Exercise directions
With both ends included, transcribe exactly the records below from their first line to the line that contains "joint, which is rotation".
(Record excerpts)
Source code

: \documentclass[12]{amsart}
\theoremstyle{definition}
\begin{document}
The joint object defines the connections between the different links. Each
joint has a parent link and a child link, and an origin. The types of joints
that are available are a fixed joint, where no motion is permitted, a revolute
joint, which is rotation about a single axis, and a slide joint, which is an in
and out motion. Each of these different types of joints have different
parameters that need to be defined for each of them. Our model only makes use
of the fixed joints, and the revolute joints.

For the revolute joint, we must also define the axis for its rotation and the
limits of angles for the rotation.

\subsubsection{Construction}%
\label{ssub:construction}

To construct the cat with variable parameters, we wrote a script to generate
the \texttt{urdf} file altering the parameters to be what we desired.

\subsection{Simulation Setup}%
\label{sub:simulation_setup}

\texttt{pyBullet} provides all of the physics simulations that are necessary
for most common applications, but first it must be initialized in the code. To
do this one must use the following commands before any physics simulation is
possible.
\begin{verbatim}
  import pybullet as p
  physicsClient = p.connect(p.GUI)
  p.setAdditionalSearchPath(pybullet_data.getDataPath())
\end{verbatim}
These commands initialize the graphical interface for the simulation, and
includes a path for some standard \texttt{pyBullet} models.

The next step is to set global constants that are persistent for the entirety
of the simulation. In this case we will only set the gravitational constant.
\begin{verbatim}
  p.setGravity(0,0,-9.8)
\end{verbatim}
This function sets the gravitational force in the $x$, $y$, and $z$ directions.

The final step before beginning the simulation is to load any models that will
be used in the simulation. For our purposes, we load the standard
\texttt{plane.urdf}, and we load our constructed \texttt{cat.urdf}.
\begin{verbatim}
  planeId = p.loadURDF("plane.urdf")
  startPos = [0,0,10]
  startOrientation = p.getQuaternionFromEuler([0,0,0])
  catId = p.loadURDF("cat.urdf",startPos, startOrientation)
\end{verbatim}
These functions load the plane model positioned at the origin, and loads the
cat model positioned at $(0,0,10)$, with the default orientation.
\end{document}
(End Record excerpts)
Your solution
Source code

: \documentclass[12]{amsart}
\theoremstyle{definition}
\begin{document}
The joint object defines the connections between the different links. Each
joint has a parent link and a child link, and an origin. The types of joints
that are available are a fixed joint, where no motion is permitted, a revolute
joint, which is rotation about a single axis, and a slide joint, which is an in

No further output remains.